Rent it Right

Q: I'm a renter and have just learned that my home is being foreclosed. My landlord thinks the bank will evict me, because my lease began after he used the property as collateral for his mortgage (which he's defaulted on). Is there any way I can stay? I've always paid the rent and been a good tenant. --Sam S.

A: As your landlord explained, when a lease is younger than the loan that's secured by the property, and the borrower defaults, under the normal rules of the game, the lease is wiped out. Of course, the bank that now owns the property can choose to become a landlord and let tenants stay, but the majority of banks do not want anything to do with property management. They also believe that empty properties are easier to sell, despite the overwhelming evidence that a neighborhood full of empty (and possibly vandalized) foreclosed homes will mean that those homes will drop in value, thus making any sale less profitable.
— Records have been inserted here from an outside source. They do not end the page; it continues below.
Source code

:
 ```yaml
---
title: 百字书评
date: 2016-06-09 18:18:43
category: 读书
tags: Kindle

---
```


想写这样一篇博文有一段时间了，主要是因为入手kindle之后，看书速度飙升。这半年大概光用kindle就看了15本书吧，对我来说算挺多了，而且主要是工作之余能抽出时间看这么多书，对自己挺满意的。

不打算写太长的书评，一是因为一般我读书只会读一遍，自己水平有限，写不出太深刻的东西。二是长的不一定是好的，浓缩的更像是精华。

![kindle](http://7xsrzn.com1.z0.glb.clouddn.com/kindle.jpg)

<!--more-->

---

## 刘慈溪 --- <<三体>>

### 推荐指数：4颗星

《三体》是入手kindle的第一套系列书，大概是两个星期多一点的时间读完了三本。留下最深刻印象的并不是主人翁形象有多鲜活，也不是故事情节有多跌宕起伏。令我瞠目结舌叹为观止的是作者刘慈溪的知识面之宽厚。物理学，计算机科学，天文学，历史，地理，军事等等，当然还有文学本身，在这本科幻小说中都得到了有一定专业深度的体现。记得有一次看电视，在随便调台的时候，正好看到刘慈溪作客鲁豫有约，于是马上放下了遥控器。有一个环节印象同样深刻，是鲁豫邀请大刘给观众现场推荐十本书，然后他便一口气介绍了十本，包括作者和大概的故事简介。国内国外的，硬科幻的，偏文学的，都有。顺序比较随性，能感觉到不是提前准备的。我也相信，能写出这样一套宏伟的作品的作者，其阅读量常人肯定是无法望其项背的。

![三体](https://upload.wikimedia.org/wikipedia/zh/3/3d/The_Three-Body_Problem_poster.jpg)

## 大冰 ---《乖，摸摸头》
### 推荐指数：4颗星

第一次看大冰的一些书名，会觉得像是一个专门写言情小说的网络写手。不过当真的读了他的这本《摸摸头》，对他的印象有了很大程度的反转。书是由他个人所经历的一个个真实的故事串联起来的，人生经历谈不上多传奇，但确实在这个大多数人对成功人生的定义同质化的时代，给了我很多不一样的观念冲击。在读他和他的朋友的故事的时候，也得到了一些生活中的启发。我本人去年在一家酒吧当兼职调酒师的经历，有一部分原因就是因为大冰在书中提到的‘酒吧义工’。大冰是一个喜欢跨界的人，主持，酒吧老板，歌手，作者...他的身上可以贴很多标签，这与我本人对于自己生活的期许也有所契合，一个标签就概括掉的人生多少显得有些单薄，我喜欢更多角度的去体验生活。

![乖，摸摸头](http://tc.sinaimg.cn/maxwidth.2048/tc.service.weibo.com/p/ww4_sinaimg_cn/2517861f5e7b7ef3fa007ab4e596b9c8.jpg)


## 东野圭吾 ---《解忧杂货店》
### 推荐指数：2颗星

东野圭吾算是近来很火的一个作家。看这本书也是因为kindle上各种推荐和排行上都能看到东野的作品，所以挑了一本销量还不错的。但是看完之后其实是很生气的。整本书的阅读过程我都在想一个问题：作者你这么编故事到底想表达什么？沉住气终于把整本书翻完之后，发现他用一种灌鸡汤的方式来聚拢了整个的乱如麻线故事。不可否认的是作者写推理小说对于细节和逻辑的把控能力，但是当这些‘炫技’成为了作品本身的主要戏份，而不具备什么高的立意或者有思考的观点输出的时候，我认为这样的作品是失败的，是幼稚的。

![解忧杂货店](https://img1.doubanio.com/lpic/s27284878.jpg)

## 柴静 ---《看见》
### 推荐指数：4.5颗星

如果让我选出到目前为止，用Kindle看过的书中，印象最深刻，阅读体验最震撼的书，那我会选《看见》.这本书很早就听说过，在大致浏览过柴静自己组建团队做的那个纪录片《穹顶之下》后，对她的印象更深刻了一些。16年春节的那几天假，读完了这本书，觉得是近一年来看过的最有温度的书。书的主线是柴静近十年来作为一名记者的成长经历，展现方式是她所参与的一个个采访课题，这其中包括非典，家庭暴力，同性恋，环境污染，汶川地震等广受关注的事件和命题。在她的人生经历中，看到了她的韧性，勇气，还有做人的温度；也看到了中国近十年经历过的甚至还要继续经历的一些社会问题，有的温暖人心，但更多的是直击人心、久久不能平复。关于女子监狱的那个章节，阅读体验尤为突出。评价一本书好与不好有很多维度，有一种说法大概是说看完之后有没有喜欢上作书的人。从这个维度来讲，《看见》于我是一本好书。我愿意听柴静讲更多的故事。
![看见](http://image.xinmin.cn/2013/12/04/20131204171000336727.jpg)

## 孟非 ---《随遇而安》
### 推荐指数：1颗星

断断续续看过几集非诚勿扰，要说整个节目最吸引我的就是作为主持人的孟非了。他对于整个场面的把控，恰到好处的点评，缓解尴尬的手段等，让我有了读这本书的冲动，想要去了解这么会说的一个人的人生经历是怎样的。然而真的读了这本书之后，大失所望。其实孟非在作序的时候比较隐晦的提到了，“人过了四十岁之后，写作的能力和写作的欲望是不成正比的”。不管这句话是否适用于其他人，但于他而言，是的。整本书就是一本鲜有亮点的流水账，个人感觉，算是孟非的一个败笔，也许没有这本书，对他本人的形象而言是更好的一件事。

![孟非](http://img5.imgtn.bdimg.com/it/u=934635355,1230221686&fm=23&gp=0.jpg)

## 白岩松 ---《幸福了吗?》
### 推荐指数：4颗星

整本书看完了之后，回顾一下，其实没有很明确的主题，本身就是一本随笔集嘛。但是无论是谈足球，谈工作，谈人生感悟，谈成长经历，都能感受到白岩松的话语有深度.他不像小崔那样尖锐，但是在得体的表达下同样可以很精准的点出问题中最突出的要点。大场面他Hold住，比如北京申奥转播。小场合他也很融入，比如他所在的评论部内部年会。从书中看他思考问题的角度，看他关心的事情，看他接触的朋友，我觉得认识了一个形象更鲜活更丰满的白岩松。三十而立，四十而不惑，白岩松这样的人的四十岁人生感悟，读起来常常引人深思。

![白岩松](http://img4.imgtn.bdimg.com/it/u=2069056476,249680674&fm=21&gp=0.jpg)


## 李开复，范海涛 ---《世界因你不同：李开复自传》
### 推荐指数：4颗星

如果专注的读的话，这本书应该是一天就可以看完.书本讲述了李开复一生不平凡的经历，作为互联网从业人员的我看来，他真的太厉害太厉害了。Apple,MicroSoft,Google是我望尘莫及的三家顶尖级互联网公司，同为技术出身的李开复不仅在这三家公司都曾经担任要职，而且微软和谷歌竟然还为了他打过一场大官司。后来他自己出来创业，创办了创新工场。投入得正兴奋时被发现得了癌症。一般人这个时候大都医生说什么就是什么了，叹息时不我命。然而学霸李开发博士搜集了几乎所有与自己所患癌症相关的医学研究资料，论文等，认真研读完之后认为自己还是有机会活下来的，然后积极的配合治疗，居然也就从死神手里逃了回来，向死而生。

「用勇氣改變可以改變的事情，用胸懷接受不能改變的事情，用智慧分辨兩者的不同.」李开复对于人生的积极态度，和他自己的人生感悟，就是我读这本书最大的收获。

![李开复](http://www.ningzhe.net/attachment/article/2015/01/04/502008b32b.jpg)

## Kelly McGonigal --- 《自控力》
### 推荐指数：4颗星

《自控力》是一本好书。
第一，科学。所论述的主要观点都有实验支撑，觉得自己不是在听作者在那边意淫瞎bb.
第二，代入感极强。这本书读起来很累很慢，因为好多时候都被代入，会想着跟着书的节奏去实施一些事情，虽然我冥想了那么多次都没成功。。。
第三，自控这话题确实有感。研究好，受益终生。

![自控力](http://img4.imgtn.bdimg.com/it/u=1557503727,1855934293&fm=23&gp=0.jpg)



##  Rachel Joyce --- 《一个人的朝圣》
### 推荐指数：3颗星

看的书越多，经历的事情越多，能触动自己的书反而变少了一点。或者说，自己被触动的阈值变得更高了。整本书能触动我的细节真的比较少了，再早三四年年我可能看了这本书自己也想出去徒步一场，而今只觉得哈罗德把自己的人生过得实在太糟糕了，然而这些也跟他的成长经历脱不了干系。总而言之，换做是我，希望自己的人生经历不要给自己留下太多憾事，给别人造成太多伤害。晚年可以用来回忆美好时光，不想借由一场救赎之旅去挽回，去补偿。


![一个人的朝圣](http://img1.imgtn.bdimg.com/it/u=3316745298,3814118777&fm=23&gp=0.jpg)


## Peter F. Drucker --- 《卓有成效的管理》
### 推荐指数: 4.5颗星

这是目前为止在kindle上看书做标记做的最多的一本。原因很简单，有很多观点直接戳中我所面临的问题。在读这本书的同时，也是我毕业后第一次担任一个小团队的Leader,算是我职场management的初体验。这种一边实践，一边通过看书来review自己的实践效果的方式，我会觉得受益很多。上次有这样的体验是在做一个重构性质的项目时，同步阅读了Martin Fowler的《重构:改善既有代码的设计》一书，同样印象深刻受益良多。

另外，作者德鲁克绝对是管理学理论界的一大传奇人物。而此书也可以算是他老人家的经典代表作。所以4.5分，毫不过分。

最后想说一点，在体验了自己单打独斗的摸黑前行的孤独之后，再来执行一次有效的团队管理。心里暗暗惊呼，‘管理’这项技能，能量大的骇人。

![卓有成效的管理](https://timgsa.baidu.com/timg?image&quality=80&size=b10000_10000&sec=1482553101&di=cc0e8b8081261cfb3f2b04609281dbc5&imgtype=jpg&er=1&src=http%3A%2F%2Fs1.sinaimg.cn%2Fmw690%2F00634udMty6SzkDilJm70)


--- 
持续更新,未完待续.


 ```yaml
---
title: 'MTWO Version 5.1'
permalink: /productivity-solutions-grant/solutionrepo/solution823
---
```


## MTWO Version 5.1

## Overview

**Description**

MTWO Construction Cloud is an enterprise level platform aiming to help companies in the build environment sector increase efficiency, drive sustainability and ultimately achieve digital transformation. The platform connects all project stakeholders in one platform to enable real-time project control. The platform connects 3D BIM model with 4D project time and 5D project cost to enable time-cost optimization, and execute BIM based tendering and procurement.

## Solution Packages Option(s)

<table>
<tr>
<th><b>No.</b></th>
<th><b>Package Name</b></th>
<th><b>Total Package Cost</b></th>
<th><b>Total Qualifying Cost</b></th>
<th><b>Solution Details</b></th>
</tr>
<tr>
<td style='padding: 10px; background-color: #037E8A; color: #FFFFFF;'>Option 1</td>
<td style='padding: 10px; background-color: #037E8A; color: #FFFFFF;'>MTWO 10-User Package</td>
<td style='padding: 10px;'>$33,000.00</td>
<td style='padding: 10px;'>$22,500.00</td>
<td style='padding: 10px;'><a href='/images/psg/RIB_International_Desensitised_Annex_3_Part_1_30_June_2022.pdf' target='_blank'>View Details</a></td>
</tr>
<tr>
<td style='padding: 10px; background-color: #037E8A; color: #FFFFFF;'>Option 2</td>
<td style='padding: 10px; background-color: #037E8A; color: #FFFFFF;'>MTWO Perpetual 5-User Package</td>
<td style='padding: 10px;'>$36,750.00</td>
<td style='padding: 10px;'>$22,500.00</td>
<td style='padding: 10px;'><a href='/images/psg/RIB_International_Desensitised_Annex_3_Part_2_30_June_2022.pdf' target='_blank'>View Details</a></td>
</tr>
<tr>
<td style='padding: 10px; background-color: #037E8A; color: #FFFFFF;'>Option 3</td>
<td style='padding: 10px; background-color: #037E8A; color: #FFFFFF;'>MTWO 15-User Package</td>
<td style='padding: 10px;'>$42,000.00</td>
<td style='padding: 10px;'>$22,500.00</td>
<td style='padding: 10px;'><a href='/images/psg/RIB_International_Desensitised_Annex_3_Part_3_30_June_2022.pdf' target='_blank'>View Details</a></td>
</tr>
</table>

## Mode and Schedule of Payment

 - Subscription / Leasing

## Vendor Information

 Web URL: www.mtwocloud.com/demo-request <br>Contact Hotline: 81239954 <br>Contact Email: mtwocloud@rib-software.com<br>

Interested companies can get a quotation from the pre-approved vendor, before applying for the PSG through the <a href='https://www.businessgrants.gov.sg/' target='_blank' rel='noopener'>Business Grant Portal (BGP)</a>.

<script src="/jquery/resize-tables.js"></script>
There may, however, be a way for you to stay, depending on who owns the landlord's mortgage. In December 2008, Fannie Mae, the large buyer of home mortgages and loans, announced that it would allow rent-paying tenants to remain in foreclosed properties as month-to-month tenants. This is a huge development, and it remains to be seen how these bankers and number crunchers, many of whom don't know a sublet from an assignment (let alone a pipe wrench from a crescent wrench), will fare as property managers. Let's hope they do some homework and consider hiring trained property managers to handle this new division of their company.